EXERCISE DETAILS » Word for word, repeat the data; no picture should appear in the result.

Records from a data collection:
BEGIN

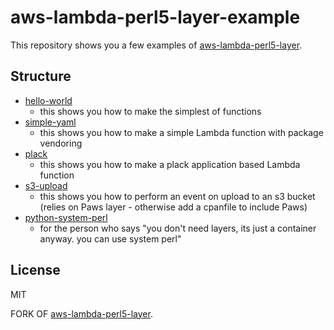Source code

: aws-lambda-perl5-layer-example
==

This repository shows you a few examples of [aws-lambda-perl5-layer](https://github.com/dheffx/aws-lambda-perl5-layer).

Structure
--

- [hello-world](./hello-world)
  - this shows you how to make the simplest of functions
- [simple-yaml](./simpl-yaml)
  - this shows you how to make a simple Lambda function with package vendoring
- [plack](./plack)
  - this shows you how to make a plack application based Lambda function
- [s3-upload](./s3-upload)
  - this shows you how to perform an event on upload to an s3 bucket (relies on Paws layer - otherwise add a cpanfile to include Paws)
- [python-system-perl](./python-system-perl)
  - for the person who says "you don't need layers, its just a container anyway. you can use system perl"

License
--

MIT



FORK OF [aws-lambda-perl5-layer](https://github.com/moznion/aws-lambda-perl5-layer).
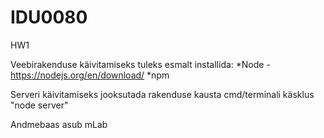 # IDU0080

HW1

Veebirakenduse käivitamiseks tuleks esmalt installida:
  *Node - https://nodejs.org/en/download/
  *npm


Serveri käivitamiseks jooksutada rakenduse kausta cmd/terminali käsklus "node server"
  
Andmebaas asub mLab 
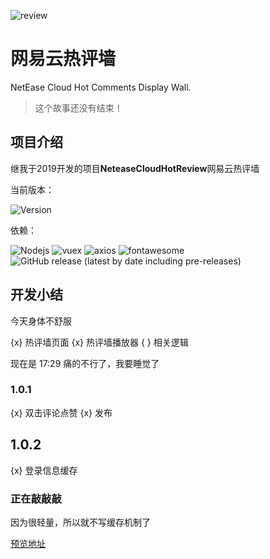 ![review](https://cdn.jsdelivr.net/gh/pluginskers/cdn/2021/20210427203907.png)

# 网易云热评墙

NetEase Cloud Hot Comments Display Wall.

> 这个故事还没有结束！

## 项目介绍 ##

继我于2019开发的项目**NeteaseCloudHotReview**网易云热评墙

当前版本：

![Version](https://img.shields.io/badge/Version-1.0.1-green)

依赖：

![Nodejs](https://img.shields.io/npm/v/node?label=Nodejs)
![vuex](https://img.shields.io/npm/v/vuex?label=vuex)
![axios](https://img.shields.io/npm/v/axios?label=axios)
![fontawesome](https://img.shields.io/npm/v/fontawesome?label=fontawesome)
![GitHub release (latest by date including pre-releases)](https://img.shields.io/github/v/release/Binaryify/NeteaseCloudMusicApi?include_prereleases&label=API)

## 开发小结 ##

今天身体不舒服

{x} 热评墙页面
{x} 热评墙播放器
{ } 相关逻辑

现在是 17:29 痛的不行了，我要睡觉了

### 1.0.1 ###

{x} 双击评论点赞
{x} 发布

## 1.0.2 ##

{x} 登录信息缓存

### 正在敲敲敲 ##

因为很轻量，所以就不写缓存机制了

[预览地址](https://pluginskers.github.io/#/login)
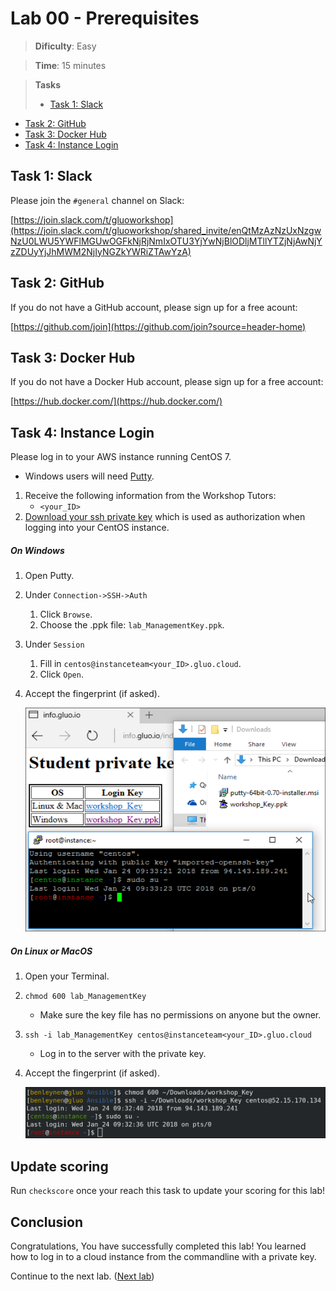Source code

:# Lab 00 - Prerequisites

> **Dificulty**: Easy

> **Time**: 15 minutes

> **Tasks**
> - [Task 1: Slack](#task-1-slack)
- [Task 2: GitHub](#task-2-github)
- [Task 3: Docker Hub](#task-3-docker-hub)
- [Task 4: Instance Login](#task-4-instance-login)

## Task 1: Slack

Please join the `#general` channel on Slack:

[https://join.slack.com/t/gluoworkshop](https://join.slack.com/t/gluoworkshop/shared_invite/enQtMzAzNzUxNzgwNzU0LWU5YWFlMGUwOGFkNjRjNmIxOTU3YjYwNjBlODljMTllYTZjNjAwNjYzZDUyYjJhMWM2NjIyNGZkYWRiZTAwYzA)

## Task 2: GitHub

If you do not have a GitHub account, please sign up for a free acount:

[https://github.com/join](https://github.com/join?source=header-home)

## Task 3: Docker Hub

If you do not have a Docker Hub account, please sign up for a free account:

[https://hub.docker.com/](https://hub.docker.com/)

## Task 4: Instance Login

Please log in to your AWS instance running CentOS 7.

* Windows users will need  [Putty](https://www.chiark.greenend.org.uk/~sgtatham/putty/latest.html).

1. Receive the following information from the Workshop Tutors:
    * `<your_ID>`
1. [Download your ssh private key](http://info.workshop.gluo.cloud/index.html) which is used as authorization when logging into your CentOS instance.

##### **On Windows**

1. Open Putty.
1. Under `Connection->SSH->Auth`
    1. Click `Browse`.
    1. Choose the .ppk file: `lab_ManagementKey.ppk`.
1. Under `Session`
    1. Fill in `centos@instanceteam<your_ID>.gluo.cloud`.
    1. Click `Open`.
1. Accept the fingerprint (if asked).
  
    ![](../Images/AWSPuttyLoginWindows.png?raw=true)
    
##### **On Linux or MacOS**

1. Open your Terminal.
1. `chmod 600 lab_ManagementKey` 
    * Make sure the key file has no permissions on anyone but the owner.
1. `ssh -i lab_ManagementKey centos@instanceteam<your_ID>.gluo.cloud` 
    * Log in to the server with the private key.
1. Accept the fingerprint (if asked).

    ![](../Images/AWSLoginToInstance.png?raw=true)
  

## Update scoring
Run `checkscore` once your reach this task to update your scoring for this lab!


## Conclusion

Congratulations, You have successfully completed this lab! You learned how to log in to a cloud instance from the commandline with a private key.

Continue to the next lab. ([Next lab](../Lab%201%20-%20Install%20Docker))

END

ANSWER BOX »
Source code

: aws-lambda-perl5-layer-example
==

This repository shows you a few examples of [aws-lambda-perl5-layer](https://github.com/dheffx/aws-lambda-perl5-layer).

Structure
--

- [hello-world](./hello-world)
  - this shows you how to make the simplest of functions
- [simple-yaml](./simpl-yaml)
  - this shows you how to make a simple Lambda function with package vendoring
- [plack](./plack)
  - this shows you how to make a plack application based Lambda function
- [s3-upload](./s3-upload)
  - this shows you how to perform an event on upload to an s3 bucket (relies on Paws layer - otherwise add a cpanfile to include Paws)
- [python-system-perl](./python-system-perl)
  - for the person who says "you don't need layers, its just a container anyway. you can use system perl"

License
--

MIT



FORK OF [aws-lambda-perl5-layer](https://github.com/moznion/aws-lambda-perl5-layer).
 # IDU0080

HW1

Veebirakenduse käivitamiseks tuleks esmalt installida:
  *Node - https://nodejs.org/en/download/
  *npm


Serveri käivitamiseks jooksutada rakenduse kausta cmd/terminali käsklus "node server"
  
Andmebaas asub mLab 
 ![review](https://cdn.jsdelivr.net/gh/pluginskers/cdn/2021/20210427203907.png)

# 网易云热评墙

NetEase Cloud Hot Comments Display Wall.

> 这个故事还没有结束！

## 项目介绍 ##

继我于2019开发的项目**NeteaseCloudHotReview**网易云热评墙

当前版本：

![Version](https://img.shields.io/badge/Version-1.0.1-green)

依赖：

![Nodejs](https://img.shields.io/npm/v/node?label=Nodejs)
![vuex](https://img.shields.io/npm/v/vuex?label=vuex)
![axios](https://img.shields.io/npm/v/axios?label=axios)
![fontawesome](https://img.shields.io/npm/v/fontawesome?label=fontawesome)
![GitHub release (latest by date including pre-releases)](https://img.shields.io/github/v/release/Binaryify/NeteaseCloudMusicApi?include_prereleases&label=API)

## 开发小结 ##

今天身体不舒服

{x} 热评墙页面
{x} 热评墙播放器
{ } 相关逻辑

现在是 17:29 痛的不行了，我要睡觉了

### 1.0.1 ###

{x} 双击评论点赞
{x} 发布

## 1.0.2 ##

{x} 登录信息缓存

### 正在敲敲敲 ##

因为很轻量，所以就不写缓存机制了

[预览地址](https://pluginskers.github.io/#/login)
Source code

:# Lab 00 - Prerequisites

> **Dificulty**: Easy

> **Time**: 15 minutes

> **Tasks**
> - [Task 1: Slack](#task-1-slack)
- [Task 2: GitHub](#task-2-github)
- [Task 3: Docker Hub](#task-3-docker-hub)
- [Task 4: Instance Login](#task-4-instance-login)

## Task 1: Slack

Please join the `#general` channel on Slack:

[https://join.slack.com/t/gluoworkshop](https://join.slack.com/t/gluoworkshop/shared_invite/enQtMzAzNzUxNzgwNzU0LWU5YWFlMGUwOGFkNjRjNmIxOTU3YjYwNjBlODljMTllYTZjNjAwNjYzZDUyYjJhMWM2NjIyNGZkYWRiZTAwYzA)

## Task 2: GitHub

If you do not have a GitHub account, please sign up for a free acount:

[https://github.com/join](https://github.com/join?source=header-home)

## Task 3: Docker Hub

If you do not have a Docker Hub account, please sign up for a free account:

[https://hub.docker.com/](https://hub.docker.com/)

## Task 4: Instance Login

Please log in to your AWS instance running CentOS 7.

* Windows users will need  [Putty](https://www.chiark.greenend.org.uk/~sgtatham/putty/latest.html).

1. Receive the following information from the Workshop Tutors:
    * `<your_ID>`
1. [Download your ssh private key](http://info.workshop.gluo.cloud/index.html) which is used as authorization when logging into your CentOS instance.

##### **On Windows**

1. Open Putty.
1. Under `Connection->SSH->Auth`
    1. Click `Browse`.
    1. Choose the .ppk file: `lab_ManagementKey.ppk`.
1. Under `Session`
    1. Fill in `centos@instanceteam<your_ID>.gluo.cloud`.
    1. Click `Open`.
1. Accept the fingerprint (if asked).
  
    ![](../Images/AWSPuttyLoginWindows.png?raw=true)
    
##### **On Linux or MacOS**

1. Open your Terminal.
1. `chmod 600 lab_ManagementKey` 
    * Make sure the key file has no permissions on anyone but the owner.
1. `ssh -i lab_ManagementKey centos@instanceteam<your_ID>.gluo.cloud` 
    * Log in to the server with the private key.
1. Accept the fingerprint (if asked).

    ![](../Images/AWSLoginToInstance.png?raw=true)
  

## Update scoring
Run `checkscore` once your reach this task to update your scoring for this lab!


## Conclusion

Congratulations, You have successfully completed this lab! You learned how to log in to a cloud instance from the commandline with a private key.

Continue to the next lab. ([Next lab](../Lab%201%20-%20Install%20Docker))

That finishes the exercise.